_WHAT THE TASK ASKS_:
Please return all lines from the records below that include the string "enabled".
---------- DATA LISTING
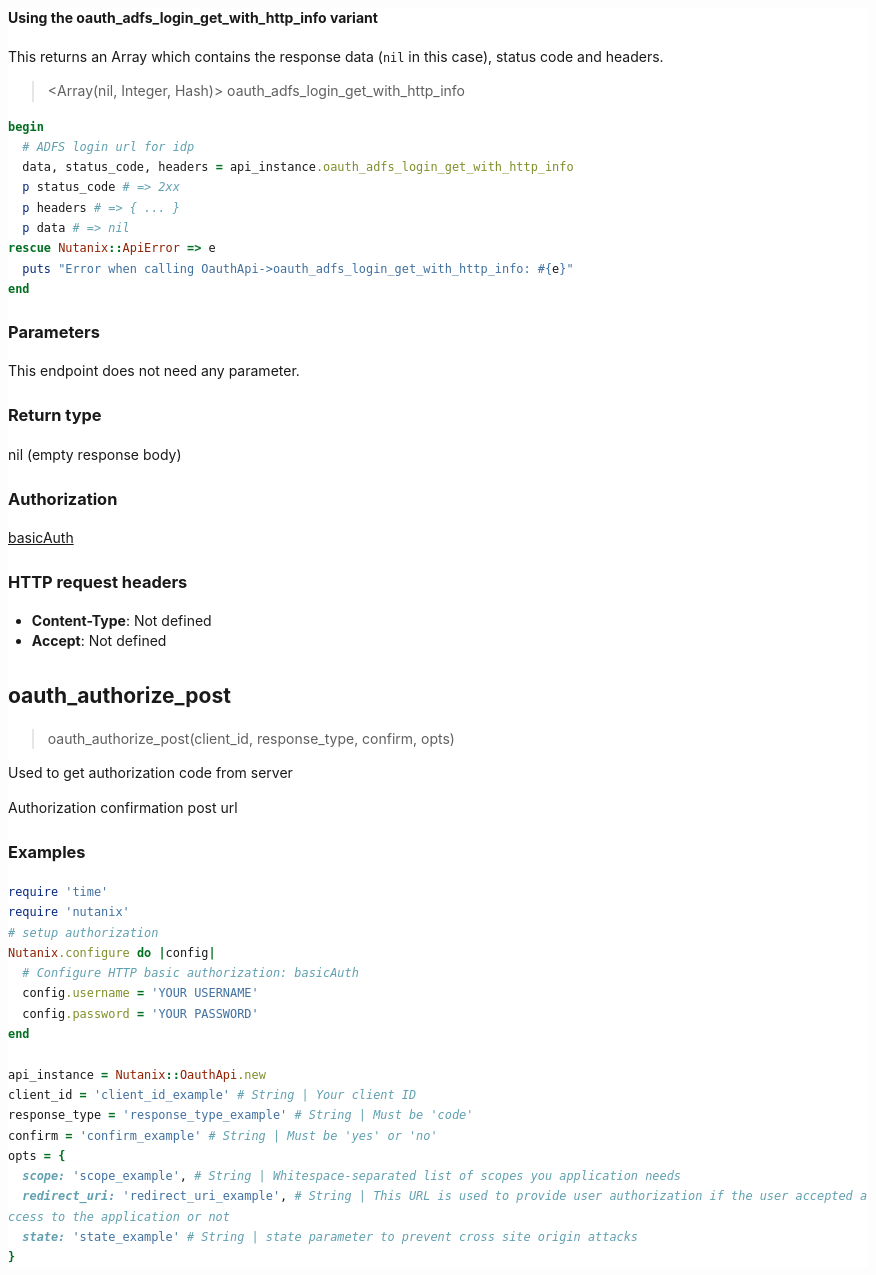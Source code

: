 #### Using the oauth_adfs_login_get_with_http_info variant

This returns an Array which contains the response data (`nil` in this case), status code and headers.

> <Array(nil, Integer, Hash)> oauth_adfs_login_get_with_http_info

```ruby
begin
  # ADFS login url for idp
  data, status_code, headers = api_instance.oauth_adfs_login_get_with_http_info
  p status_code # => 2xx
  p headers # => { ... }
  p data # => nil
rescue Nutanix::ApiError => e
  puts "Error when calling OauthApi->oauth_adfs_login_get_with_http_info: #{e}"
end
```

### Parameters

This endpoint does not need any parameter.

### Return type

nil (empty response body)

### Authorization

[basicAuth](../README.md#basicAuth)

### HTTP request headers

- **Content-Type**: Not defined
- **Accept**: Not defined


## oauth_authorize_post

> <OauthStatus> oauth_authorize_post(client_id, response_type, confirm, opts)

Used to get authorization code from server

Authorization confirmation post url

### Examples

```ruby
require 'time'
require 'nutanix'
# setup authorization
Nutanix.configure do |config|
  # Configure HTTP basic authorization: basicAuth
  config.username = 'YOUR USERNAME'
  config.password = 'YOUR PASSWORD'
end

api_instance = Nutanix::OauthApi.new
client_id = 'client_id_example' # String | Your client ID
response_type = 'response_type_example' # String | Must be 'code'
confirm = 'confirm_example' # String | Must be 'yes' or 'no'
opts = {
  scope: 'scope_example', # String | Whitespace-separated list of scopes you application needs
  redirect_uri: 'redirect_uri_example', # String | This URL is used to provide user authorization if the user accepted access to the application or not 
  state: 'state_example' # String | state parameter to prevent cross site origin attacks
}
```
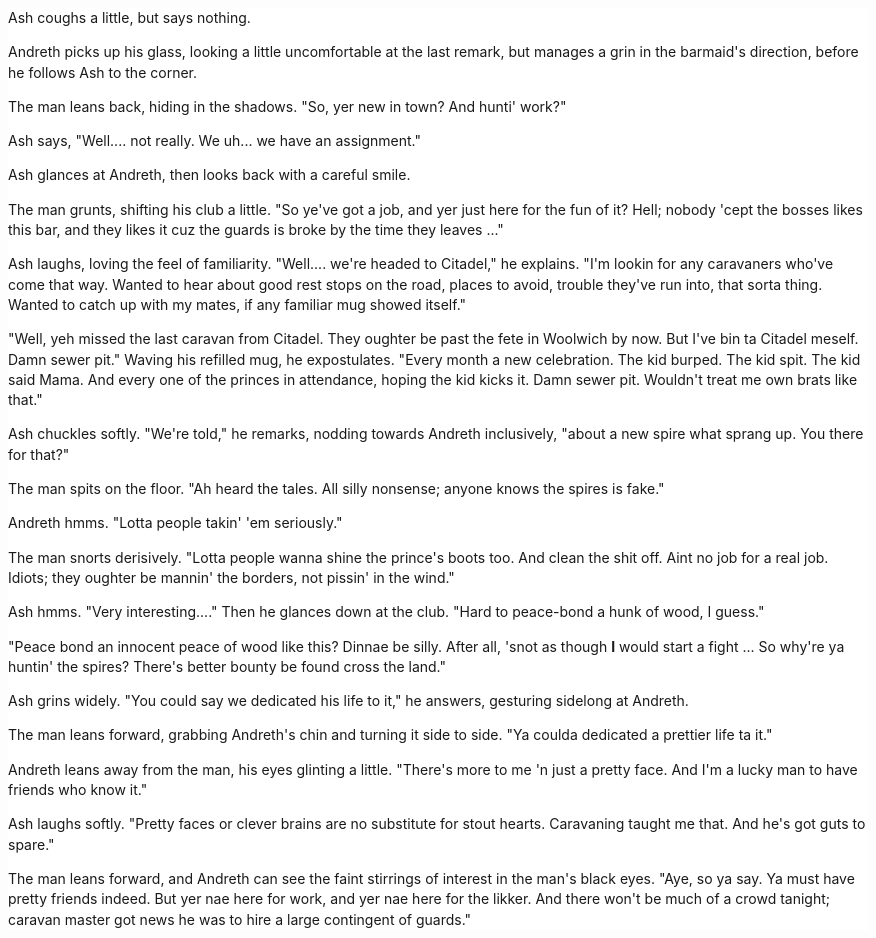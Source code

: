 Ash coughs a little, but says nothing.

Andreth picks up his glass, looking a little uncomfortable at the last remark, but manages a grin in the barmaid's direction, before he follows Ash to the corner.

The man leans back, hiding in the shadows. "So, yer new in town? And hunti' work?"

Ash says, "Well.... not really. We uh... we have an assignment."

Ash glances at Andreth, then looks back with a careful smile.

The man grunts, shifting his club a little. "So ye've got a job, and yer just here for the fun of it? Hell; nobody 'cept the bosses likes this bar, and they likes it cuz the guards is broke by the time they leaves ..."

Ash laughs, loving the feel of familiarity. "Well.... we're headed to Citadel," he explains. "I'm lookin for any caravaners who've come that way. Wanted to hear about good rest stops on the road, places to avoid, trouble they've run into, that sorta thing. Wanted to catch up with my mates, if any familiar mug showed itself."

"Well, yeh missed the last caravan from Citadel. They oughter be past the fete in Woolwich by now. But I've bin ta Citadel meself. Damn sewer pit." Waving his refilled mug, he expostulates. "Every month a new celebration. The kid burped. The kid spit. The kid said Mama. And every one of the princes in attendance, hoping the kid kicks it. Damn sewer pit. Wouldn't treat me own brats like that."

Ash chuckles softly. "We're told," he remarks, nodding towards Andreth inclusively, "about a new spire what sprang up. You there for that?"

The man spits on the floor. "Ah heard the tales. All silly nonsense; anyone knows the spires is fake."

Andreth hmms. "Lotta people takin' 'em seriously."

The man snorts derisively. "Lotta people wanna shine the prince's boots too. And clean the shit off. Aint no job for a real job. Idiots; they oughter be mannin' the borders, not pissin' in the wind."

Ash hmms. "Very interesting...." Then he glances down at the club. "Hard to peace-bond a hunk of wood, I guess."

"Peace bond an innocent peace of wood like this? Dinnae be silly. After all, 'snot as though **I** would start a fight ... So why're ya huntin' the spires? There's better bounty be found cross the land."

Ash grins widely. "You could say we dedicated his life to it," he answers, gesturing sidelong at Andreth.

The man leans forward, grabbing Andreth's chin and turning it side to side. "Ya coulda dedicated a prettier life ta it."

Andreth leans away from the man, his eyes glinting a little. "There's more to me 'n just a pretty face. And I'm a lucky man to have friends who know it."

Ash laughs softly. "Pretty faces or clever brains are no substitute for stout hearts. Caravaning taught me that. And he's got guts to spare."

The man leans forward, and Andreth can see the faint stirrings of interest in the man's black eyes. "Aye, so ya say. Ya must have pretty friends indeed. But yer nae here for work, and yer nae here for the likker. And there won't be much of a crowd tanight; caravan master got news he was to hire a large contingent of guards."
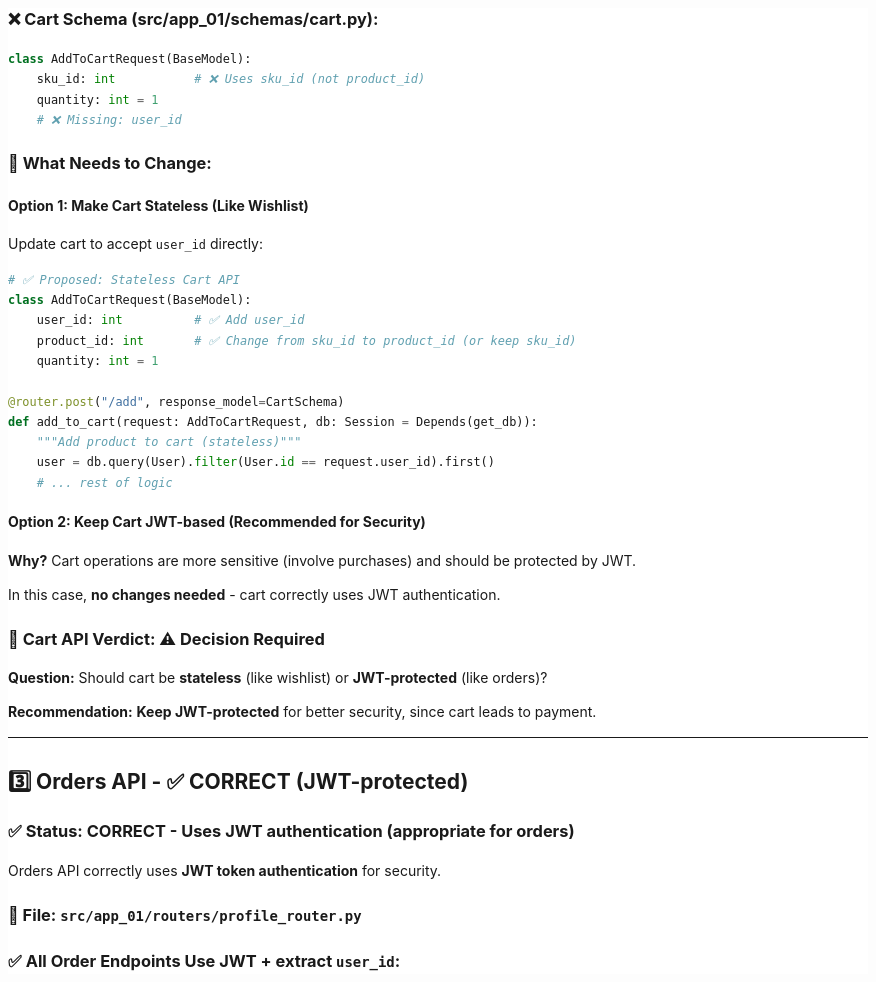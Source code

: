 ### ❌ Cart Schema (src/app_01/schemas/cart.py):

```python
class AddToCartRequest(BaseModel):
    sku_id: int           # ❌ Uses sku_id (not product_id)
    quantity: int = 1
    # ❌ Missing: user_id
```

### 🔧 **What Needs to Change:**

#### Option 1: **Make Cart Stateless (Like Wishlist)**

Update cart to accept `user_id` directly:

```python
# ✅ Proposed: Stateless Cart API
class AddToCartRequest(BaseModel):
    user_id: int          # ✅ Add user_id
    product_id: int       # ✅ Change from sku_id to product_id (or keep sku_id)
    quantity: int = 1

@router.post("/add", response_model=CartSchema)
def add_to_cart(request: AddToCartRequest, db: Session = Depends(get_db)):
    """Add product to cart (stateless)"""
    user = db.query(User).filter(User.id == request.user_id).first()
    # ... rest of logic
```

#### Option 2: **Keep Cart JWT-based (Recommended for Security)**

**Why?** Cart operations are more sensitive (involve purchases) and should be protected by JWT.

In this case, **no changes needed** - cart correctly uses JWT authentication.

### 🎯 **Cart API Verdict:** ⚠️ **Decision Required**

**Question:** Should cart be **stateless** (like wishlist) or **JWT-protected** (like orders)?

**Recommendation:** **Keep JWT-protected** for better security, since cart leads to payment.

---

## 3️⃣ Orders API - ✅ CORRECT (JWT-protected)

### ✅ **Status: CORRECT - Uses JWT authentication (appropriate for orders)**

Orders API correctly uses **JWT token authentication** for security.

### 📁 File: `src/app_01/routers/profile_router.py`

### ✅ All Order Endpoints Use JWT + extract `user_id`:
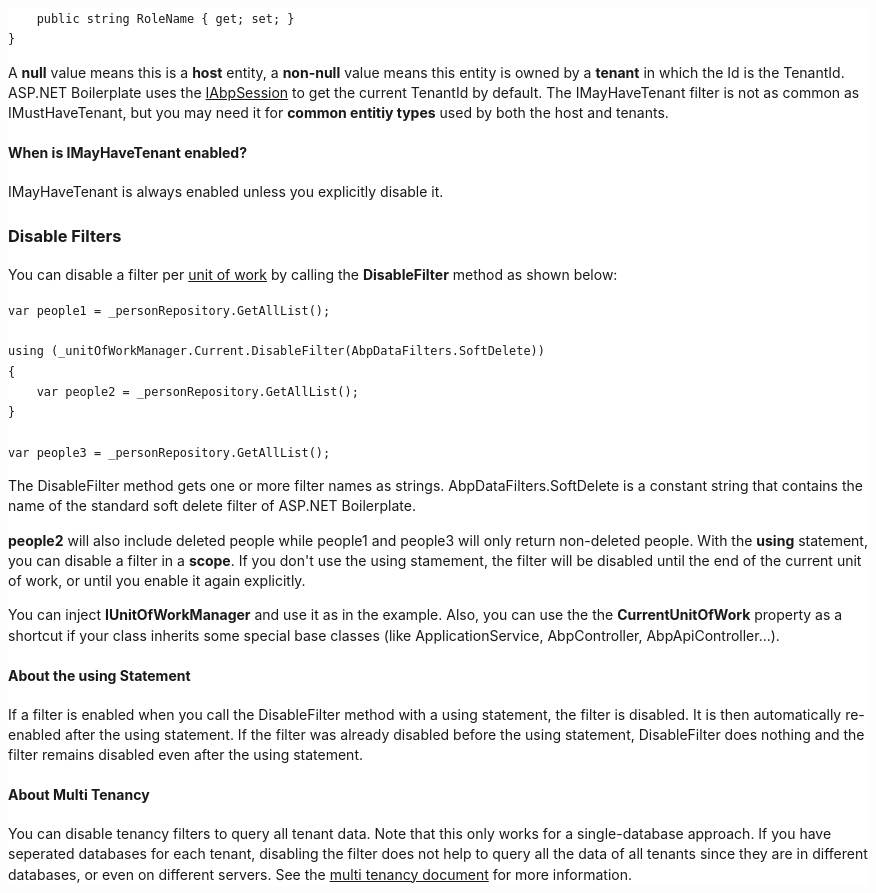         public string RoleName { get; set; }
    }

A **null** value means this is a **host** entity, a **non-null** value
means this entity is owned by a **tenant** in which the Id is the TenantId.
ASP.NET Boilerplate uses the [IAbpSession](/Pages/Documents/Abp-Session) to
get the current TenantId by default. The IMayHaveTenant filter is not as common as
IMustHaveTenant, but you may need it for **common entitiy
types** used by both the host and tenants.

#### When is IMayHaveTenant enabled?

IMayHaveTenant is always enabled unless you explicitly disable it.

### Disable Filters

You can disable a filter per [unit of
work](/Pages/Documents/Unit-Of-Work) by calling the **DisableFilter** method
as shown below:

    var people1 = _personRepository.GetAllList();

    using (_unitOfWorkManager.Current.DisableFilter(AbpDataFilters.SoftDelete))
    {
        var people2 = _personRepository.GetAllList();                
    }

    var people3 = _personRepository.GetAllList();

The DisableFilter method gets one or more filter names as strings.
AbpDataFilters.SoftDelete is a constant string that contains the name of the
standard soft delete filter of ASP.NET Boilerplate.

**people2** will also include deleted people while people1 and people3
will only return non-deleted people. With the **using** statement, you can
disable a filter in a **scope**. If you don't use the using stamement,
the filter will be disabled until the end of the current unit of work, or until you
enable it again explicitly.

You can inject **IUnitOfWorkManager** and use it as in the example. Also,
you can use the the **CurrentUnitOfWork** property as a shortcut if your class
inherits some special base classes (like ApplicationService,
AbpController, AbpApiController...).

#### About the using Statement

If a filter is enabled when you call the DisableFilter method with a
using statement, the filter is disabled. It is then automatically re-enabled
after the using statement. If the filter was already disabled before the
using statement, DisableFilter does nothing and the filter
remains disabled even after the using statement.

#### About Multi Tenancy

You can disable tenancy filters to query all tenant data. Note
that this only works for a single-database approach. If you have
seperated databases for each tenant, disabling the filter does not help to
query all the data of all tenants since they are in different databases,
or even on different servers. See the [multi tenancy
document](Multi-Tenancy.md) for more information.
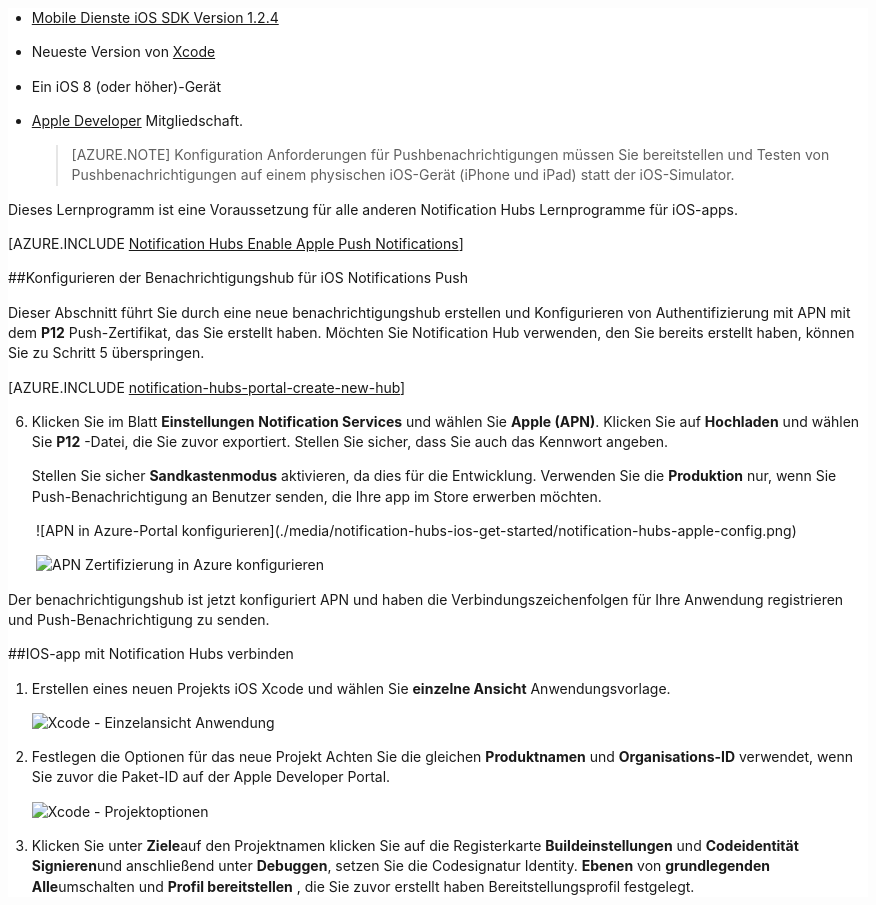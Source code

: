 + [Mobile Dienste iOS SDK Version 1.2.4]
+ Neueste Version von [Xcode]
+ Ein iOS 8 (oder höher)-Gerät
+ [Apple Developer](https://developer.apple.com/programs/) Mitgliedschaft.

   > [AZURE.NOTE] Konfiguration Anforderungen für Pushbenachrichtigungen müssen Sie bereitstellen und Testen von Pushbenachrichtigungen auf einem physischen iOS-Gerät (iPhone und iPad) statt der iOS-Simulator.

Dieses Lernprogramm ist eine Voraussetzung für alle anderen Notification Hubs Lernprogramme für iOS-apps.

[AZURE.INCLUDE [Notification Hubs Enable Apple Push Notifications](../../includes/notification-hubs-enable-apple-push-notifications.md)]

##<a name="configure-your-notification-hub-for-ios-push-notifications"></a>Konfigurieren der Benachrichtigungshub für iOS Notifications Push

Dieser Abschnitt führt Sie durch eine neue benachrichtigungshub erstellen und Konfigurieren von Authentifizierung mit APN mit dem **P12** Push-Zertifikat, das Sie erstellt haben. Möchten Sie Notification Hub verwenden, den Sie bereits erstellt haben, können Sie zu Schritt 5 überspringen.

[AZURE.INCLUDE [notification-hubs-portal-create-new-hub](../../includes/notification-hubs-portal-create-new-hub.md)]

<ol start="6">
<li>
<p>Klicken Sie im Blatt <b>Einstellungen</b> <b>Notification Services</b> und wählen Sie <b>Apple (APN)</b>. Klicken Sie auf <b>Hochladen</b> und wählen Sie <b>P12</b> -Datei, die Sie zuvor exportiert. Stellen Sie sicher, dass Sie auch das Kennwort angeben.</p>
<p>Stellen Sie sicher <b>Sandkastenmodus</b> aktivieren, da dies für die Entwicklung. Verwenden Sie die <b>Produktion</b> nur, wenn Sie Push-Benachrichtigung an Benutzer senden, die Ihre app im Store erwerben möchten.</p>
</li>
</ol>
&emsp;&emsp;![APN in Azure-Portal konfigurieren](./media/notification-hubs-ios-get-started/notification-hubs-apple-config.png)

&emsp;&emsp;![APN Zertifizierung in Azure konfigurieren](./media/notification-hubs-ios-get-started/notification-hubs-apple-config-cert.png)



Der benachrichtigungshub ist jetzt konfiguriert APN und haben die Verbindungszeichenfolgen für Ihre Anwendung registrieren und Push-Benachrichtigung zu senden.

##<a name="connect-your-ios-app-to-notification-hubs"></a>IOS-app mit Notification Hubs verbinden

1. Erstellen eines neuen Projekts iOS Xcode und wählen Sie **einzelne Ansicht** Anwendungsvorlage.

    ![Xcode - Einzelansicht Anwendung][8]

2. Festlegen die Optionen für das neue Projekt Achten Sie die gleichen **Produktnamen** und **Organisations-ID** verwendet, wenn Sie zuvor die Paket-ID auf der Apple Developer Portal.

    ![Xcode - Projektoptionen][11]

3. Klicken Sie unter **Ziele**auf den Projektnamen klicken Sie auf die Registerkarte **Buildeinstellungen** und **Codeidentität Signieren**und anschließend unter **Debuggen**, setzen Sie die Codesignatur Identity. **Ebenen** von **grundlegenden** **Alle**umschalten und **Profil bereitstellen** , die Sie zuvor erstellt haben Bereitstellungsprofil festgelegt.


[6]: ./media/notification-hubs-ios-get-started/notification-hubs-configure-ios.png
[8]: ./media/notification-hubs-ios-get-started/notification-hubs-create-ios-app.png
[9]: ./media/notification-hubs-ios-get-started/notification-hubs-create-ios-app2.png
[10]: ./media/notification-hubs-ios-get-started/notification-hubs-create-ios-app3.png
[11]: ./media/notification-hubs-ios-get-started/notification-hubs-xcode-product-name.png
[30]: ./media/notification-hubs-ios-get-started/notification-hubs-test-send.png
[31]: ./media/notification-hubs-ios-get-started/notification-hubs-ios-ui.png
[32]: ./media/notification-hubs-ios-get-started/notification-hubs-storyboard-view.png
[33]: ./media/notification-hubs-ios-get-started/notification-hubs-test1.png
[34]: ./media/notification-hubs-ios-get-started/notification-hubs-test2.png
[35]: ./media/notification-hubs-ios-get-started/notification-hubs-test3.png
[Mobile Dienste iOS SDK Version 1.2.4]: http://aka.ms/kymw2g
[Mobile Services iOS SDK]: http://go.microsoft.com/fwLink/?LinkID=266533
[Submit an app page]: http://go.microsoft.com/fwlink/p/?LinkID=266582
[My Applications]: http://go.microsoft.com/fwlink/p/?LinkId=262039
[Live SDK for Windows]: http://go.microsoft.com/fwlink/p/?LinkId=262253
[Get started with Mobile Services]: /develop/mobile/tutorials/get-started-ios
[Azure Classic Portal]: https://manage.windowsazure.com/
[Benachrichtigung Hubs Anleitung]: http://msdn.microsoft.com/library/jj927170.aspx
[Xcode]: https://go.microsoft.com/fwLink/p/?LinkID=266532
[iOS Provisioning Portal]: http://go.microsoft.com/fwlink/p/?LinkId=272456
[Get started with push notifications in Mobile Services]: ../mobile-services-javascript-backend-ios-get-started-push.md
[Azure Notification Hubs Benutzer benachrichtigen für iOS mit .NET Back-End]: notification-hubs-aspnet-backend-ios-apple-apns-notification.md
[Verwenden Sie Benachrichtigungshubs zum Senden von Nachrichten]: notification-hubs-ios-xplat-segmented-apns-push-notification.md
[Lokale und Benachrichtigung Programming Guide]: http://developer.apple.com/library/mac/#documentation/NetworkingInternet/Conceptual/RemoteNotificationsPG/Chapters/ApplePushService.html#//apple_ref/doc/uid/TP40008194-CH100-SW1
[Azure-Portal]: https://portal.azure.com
--------------------
_WRITTEN ANSWER_:
#### When is IMayHaveTenant enabled?
IMayHaveTenant is always enabled unless you explicitly disable it.
If a filter is enabled when you call the DisableFilter method with a
using statement, the filter is disabled. It is then automatically re-enabled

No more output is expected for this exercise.